Abigail Green (Faculty of History), Nino Strachey (National Trust), and Silvia Davoli, (Strawberry Hill House) give a presentation on their Knowledge Exchange research project on Jewish Country Houses
Professor Abigail Green is Tutorial Fellow in History at Brasenose College. She works at the interface between modern European history and international Jewish history, and is the author of Fatherlands: State-building and Nationhood in Nineteenth-Century Germany (2001), which was shortlisted in the Historisches Buch awards, and of Moses Montefiore: Jewish Hero, Imperial Liberator (2010), which won the Sami Rohr Choice Award, and was nominated a TLS Book of the Year and a New Republic Best Book of 2010. She is working on a book tentatively entitled Children of 1848: Liberalism and the Jews from the Revolutions to Human Rights, to be published by Princeton University Press, and has just been awarded a 4 year AHRC Research Grant to lead a major collaborative project ‘Jewish Country Houses – Objects, Networks People’.
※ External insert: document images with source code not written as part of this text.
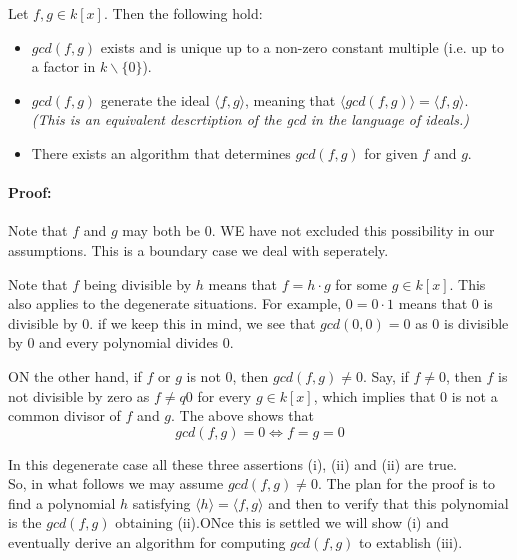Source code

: \begin{proposition}[title = Proposition 1.5.7]
    Let $f, g \in k[x]$. Then the following hold:
    \begin{itemize}
      \item[(i)] $gcd(f,g)$ exists and is unique up to a non-zero constant multiple (i.e. up to a factor in $k\backslash \{0\}$). 
      \item[(ii)] $gcd(f,g)$ generate the ideal $\langle f,g \rangle$, meaning that $\langle gcd(f,g) \rangle = \langle f,g \rangle$.   \\
            \hspace*{0.5cm}\textit{\textcolor{airforceblue}{(This is an equivalent descrtiption of the gcd in the language of ideals.)}}
      \item[(iii)] There exists an algorithm that determines $gcd(f, g)$ for given $f$ and $g$. 
    \end{itemize} 

    \paragraph{Proof:} Note that $f$ and $g$ may both be 0. WE have not excluded this possibility in our assumptions. This is a boundary case we deal with seperately. 

    Note that $f$ being divisible by $h$ means that $f = h \cdot g$ for some $g \in k[x]$. This also applies to the degenerate situations. For example, $0 = 0 \cdot 1$ means that 
    0 is divisible by 0. if we keep this in mind, we see that $gcd(0,0) = 0$ as 0 is divisible by 0 and every polynomial divides 0.
    
    ON the other hand, if $f$ or $g$ is not 0, then $gcd(f,g) \neq 0$. Say, if $f \neq 0$, then $f$ is not divisible by zero as $f \neq q  0$ for every $g \in k[x]$, which implies 
    that 0 is not a common divisor of $f$ and $g$. The above shows that \[gcd(f,g) = 0 \Leftrightarrow f = g =0\]  

    In this degenerate case all these three assertions (i), (ii) and (ii) are true.  \\

    So, in what follows we may assume $gcd(f,g) \neq 0$. The plan for the proof is to find a polynomial $h$ satisfying $\langle h \rangle = \langle f,g \rangle$ and then to 
    verify that this polynomial is the $gcd(f,g)$ obtaining (ii).ONce this is settled we will show (i) and eventually derive an algorithm for computing $gcd(f,g)$ to extablish (iii). \\


\end{proposition}
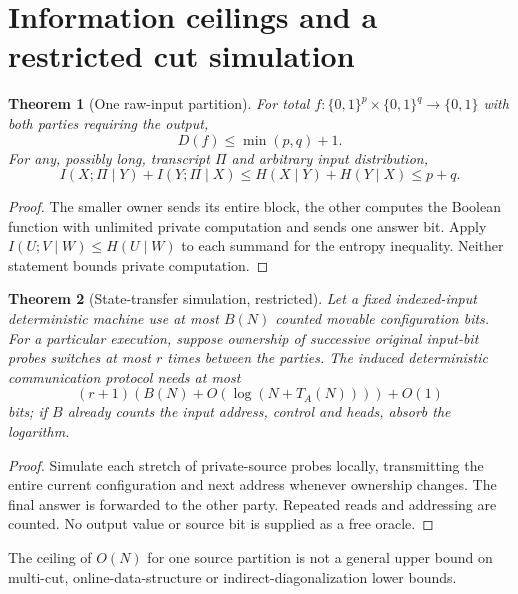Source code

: \documentclass[11pt]{article}
\newtheorem{theorem}{Theorem}
\begin{document}
\section{Information ceilings and a restricted cut simulation}
\begin{theorem}[One raw-input partition]
For total $f:\{0,1\}^p\times\{0,1\}^q\rightarrow\{0,1\}$ with both parties requiring the output,
\[D(f)\le\min(p,q)+1.\]
For any, possibly long, transcript $\Pi$ and arbitrary input distribution,
\[I(X;\Pi\mid Y)+I(Y;\Pi\mid X)\le H(X\mid Y)+H(Y\mid X)\le p+q.\]
\end{theorem}
\begin{proof}
The smaller owner sends its entire block, the other computes the Boolean function with unlimited private computation and sends one answer bit. Apply $I(U;V\mid W)\le H(U\mid W)$ to each summand for the entropy inequality. Neither statement bounds private computation.
\end{proof}
\begin{theorem}[State-transfer simulation, restricted]
Let a fixed indexed-input deterministic machine use at most $B(N)$ counted movable configuration bits. For a particular execution, suppose ownership of successive original input-bit probes switches at most $r$ times between the parties. The induced deterministic communication protocol needs at most
\[(r+1)(B(N)+O(\log(N+T_A(N))))+O(1)\]
bits; if $B$ already counts the input address, control and heads, absorb the logarithm.
\end{theorem}
\begin{proof}
Simulate each stretch of private-source probes locally, transmitting the entire current configuration and next address whenever ownership changes. The final answer is forwarded to the other party. Repeated reads and addressing are counted. No output value or source bit is supplied as a free oracle.
\end{proof}
The ceiling of $O(N)$ for one source partition is not a general upper bound on multi-cut, online-data-structure or indirect-diagonalization lower bounds.
\end{document}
Nino Strachey, National Trust
Nino Strachey is Head of Research and Specialist Advice for the National Trust. Since starting her career with the Landmark Trust, she has worked for English Heritage and the National Trust, curating the homes of scientists (Darwin), politicians (Churchill) and writers (Shaw). Her research focuses on the expression of personality through place, interpreting the biography of buildings and collections. Her recent book 'Rooms of their own: Eddy Sackville-West, Virginia Woolf, Vita Sackville-West' looks at the homes of three writers linked to the Bloomsbury Group, and explores changing attitudes to sexuality and gender in the 1920s and 30s. She is a Trustee of the Strawberry Hill Collections Trust, a member of the Mercers Heritage and Arts Advisory Group, and has been a Guardian of the Society for the Preservation of Ancient Buildings
Silvia Davoli, Strawberry Hill House
Dr Silvia Davoli is the Research Curator at Strawberry Hill House and is a specialist in the history of collecting. Since 2013 she has been researching the whereabouts of the Horace Walpole Collection. She recently curated the exhibition Strawberry Hill Lost Treasures. Masterpieces from the Horace Walpole Collection (Oct. 2018- Feb.2019). In the past years she has conducted provenance research for a number of museums such as the Wallace Collection, National Gallery of London, Waddesdon Manor and the Museum of Asian Art in Berlin. She is one of the core members of the Jewish Country House Project. Her contribution in particular focus on Jewish Collectors and art dealers.